Archives, informations, recherches, généalogie, antécédents : Di Costanzo, Balestrieri, David...puis souvenirs scolaires, références musicales...
(cliquez)
Avec la Caserne de France, la Caserne Mangin prenait à Philippeville le titre de ville de Garnison. Après le Régiment de Tirailleurs Sénégalais - sur le cliché - le Régiment de Parachutistes viendra le succéder. C'est dans sa tenue de "para" que Balestrieri René,en 1949 à un mois de la quille sera écrasé par le véhicule qu'il conduisait.
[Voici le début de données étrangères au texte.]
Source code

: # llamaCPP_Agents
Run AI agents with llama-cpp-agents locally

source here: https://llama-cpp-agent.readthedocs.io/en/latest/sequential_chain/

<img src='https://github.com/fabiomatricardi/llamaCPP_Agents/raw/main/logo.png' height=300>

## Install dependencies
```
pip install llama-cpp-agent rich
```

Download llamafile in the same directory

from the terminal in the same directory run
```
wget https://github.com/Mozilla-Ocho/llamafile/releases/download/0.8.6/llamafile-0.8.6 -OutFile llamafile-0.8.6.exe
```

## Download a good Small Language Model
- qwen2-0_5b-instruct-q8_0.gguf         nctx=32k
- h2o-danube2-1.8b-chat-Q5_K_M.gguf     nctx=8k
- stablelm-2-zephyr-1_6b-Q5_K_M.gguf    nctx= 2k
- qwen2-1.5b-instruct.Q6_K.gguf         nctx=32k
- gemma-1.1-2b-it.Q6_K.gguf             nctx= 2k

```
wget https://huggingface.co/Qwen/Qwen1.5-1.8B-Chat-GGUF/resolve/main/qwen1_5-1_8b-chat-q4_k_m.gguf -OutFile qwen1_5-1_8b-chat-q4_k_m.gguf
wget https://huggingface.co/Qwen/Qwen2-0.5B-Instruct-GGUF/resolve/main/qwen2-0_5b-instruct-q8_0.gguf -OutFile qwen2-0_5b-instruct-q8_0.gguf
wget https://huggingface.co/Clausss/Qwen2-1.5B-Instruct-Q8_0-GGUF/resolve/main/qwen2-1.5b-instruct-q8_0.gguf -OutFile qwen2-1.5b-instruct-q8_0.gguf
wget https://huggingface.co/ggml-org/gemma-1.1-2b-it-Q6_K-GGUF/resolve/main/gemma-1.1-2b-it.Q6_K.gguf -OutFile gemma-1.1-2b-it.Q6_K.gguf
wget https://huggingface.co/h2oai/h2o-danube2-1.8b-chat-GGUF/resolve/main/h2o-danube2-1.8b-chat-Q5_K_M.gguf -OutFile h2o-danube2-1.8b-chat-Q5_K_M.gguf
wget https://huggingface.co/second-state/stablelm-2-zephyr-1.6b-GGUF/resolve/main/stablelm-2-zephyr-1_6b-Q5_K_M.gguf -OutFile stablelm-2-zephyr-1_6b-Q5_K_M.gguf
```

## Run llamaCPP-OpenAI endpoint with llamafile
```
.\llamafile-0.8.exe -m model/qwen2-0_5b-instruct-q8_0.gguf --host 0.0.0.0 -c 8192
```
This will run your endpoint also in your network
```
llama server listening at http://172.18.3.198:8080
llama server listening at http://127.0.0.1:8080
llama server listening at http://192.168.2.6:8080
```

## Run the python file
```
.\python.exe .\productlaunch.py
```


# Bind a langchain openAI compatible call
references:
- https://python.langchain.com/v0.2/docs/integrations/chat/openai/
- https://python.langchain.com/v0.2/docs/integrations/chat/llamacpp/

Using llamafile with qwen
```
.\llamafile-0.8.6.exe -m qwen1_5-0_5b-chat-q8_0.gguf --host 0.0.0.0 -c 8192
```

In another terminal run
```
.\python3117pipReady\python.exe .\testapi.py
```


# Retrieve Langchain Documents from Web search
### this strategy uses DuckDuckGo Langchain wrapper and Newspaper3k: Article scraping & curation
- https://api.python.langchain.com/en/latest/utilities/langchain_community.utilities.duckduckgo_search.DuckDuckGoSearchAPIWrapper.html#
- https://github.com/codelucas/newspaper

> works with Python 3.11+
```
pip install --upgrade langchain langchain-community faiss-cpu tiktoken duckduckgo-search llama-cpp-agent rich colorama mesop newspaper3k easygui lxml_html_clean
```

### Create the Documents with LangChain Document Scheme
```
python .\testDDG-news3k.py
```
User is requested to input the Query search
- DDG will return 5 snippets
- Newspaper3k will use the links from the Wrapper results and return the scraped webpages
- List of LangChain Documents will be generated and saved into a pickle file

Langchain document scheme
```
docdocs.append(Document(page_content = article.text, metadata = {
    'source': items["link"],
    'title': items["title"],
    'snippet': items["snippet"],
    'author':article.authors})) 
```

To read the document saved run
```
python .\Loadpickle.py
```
Accident produit de la manière suivante : tandis qu'il téléphonait à sa fiancée, une fille Monti pour la dernière mise au point de son mariage, son G.M.C. stationnait sur le trottoir Rue Valée devant le magasin de tri d'agrumes, appartenant à Jean Balestrieri, son père. Ahcène, voyant le camion s'avancer par suite d'une défection de frein, alerta René qui s'est précipité dans l'habitacle. Coincé entre le mur et le camion, il n'en sortira pas vivant...Sa caserne était celle du cliché.
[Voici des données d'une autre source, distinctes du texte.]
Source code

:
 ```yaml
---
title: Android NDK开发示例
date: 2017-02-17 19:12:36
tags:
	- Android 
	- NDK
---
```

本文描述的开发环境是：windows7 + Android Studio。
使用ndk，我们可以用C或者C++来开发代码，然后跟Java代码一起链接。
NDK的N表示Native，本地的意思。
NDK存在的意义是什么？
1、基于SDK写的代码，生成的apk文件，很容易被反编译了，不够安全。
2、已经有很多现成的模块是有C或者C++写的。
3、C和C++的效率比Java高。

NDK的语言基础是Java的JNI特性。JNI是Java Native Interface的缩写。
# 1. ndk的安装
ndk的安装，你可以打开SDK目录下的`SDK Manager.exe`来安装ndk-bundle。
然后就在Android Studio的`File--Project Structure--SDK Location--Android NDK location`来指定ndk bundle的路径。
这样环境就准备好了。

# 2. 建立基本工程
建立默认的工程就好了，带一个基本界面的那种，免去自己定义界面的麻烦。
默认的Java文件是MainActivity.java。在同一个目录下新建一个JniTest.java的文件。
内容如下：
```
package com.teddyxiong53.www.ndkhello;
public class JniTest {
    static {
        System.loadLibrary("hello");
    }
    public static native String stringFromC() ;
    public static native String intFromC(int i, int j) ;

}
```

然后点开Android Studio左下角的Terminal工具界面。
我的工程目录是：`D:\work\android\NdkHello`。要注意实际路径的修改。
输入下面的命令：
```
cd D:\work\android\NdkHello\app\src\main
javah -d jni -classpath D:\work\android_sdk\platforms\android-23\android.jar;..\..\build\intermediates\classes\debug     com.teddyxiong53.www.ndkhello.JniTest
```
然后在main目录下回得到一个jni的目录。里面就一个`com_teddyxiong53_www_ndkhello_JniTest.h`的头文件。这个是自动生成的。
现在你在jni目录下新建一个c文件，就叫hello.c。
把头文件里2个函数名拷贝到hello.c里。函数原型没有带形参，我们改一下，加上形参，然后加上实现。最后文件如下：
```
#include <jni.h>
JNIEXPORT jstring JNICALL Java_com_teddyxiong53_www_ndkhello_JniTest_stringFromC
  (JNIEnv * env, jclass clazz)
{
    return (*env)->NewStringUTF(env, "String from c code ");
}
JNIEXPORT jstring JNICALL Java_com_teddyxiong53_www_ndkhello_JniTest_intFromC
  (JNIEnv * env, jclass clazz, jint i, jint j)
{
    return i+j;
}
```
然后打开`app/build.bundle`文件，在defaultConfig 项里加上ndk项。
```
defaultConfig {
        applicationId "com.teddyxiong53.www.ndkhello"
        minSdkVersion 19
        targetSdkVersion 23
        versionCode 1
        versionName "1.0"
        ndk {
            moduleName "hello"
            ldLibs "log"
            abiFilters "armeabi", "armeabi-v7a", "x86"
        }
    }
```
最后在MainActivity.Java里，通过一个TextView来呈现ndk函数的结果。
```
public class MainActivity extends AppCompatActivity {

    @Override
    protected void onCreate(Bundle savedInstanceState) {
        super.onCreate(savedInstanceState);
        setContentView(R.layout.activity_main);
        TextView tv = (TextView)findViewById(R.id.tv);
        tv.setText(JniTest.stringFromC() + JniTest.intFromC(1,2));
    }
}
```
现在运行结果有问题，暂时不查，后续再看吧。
Anecdote. A une dizaine de mètres à g. Mr Emery, avait son laboratoire de charcutier. Par ce côté réservé, papa venait prendre les commandes de porcs qu'il fournissait à la "Charcuterie Parisienne", sa réputation n'était plus à faire. Pendant que j'attendais mon père dans la cariole à cheval, un Sénégalais vint à passer. Ses chaussures cloutées accentuaient le bruit des pas cadencés sur le bitume, très cadencés au point que j'eus l'audace innocente de compter "Une, Deux..." Vexé, le gradé en uniforme vint vers moi en me menaçant. Je tremblais de peur : je n'avais que 6 ans...Depuis, j'ai compris qu'il ne fallait pas provoquer la susceptibilité...d'un Sénégalais. Les évènements de 1945 me donneront raison. Les indigènes commirent l'erreur de s'attaquer à l'un d'eux en uniforme. Le déchaînement dans les rues fut mémorable. (page d'histoire vécue)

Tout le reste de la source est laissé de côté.